Configuration management
These instructions relate to the following configuration:
Host platform | Ubuntu 16.04, x86_64 architecture (more recent versions of Ubuntu, or other Linux distributions, may work but are not supported) |
GPU | AMD R9 Nano Fury Intel Gen9 HD Graphics |
TensorFlow | master |
ComputeCpp | Latest |
Python | 3.5 (more recent versions of Python may work but are not supported) |
Notes:
- For older or newer versions of TensorFlow, please contact Codeplay for build documentation.
- If you are interested in the latest features you may try our experimental branch.
- OpenCL devices other than those listed above may work, but Codeplay does not support them at this time.
- It is strongly recommended to make sure you have a working OpenCL installation before building TensorFlow, see here.
- It is strongly recommended to test your ComputeCpp installation using the Eigen tests before building TensorFlow.
Install an OpenCL driver
Install an OpenCL driver supporting SPIR or SPIR-V depending on your hardware.

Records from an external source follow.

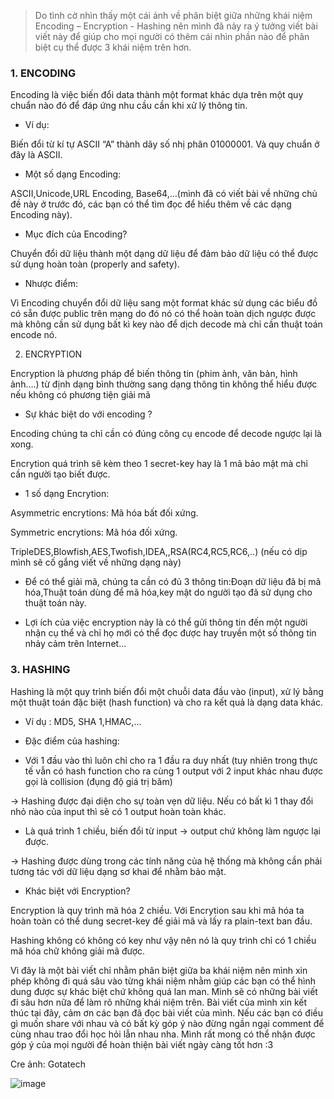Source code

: > Do tình cờ nhìn thấy một cái ảnh về phân biệt giữa những khái niệm Encoding – Encryption - Hashing nên mình đã nảy ra ý tưởng viết bài viết này để giúp cho mọi người có thêm cái nhìn phần nào để phân biệt cụ thể được 3 khái niệm trên hơn.

### 1. ENCODING 

Encoding là việc biến đổi data thành một format khác dựa trên một quy chuẩn nào đó để đáp ứng nhu cầu cần khi xử lý thông tin.

- Ví dụ:

Biến đổi từ kí tự ASCII “A” thành dãy số nhị phân 01000001. Và quy chuẩn ở đây là ASCII.

- Một số dạng Encoding:

ASCII,Unicode,URL Encoding, Base64,…(mình đã có viết bài về những chủ đề này ở trước đó, các bạn có thể tìm đọc để hiểu thêm về các dạng Encoding này).

- Mục đích của Encoding?

Chuyển đổi dữ liệu thành một dạng dữ liệu để đảm bảo dữ liệu có thể được sử dụng hoàn toàn (properly and safety).

- Nhược điểm:

Vì Encoding chuyển đổi dữ liệu sang một format khác sử dụng các biểu đồ có sẵn được public trên mạng do đó nó có thể hoàn toàn dịch ngược được mà không cần sử dụng bất kì key nào để dịch decode mà chỉ cần thuật toán encode nó.

2. ENCRYPTION 

Encryption là phương pháp để biến thông tin (phim ảnh, văn bản, hình ảnh….) từ định dạng bình thường sang dạng thông tin không thể hiểu được nếu không có phương tiện giải mã

- Sự khác biệt do với encoding ?

Encoding chúng ta chỉ cần có đúng công cụ encode để decode ngược lại là xong.

Encrytion quá trình sẽ kèm theo 1 secret-key hay là 1 mã bảo mật mà chỉ cần người tạo biết được.

- 1 số dạng Encrytion:

Asymmetric encrytions: Mã hóa bất đối xứng.

Symmetric encrytions: Mã hóa đối xứng.

TripleDES,Blowfish,AES,Twofish,IDEA,,RSA(RC4,RC5,RC6,..) (nếu có dịp mình sẽ cố gắng viết về những dạng này)

- Để có thể giải mã, chúng ta cần có đủ 3 thông tin:Đoạn dữ liệu đã bị mã hóa,Thuật toán dùng để mã hóa,key mật do người tạo đã sử dụng cho thuật toán này.

- Lợi ích của việc encryption này là có thể gửi thông tin đến một người nhận cụ thể và chỉ họ mới có thể đọc được hay truyền một số thông tin nhảy cảm trên Internet…

### 3. HASHING

Hashing là một quy trình biến đổi một chuỗi data đầu vào (input), xử lý bằng một thuật toán đặc biệt (hash function) và cho ra kết quả là dạng data khác.

- Ví dụ : MD5, SHA 1,HMAC,...

- Đặc điểm của hashing:

+ Với 1 đầu vào thì luôn chỉ cho ra 1 đầu ra duy nhất (tuy nhiên trong thực tế vẫn có hash function cho ra cùng 1 output với 2 input khác nhau được gọi là collision (đụng độ giá trị băm)

-> Hashing được đại diện cho sự toàn vẹn dữ liệu. Nếu có bất kì 1 thay đổi nhỏ nào của input thì sẽ có 1 output hoàn toàn khác.

+ Là quá trình 1 chiều, biến đổi từ input -> output chứ không làm ngược lại được.

-> Hashing được dùng trong các tính năng của hệ thống mà không cần phải tương tác với dữ liệu dạng sơ khai để nhằm bảo mật.

- Khác biệt với Encryption?

Encryption là quy trình mã hóa 2 chiều. Với Encrytion sau khi mã hóa ta hoàn toàn có thể dung secret-key để giải mã và lấy ra plain-text ban đầu.

Hashing không có không có key như vậy nên nó là quy trình chỉ có 1 chiều mã hóa chữ không giải mã được.

Vì đây là một bài viết chỉ nhằm phân biệt giữa ba khái niệm nên mình xin phép không đi quá sâu vào từng khái niệm nhằm giúp các bạn có thể hình dung được sự khác biệt chứ không quá lan man. Mình sẽ có những bài viết đi sâu hơn nữa để làm rõ những khái niệm trên. Bài viết của mình xin kết thúc tại đây, cảm ơn các bạn đã đọc bài viết của mình. Nếu các bạn có điều gì muốn share với nhau và có bất kỳ góp ý nào đừng ngần ngại comment để cùng nhau trao đổi học hỏi lẫn nhau nha. Mình rất mong có thể nhận được góp ý của mọi người để hoàn thiện bài viết ngày càng tốt hơn :3

Cre ảnh: Gotatech 

![image](https://github.com/yeuubonn2k4/BASIC_OF_CYBER/assets/161863346/54d6e0e5-19a6-4993-b797-6a50463c83ed)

Driver amdgpu-pro version 17.50-511655
wget --referer http://support.amd.com/ https://www2.ati.com/drivers/linux/ubuntu/amdgpu-pro-17.50-511655.tar.xz
tar xf amdgpu-pro-17.50-511655.tar.xz
./amdgpu-pro-17.50-511655/amdgpu-pro-install --opencl=legacy --headless
These options install the driver for compute only, look at the driver documentation if you want to use this driver for graphics too. This version is required as more recent versions have not been verified to work, and may break OpenCL support for features such as SPIR.
Driver Intel NEO version 18.38.11535
This is the latest version tested. Newer versions of the driver may work but could have performance or correctness issues.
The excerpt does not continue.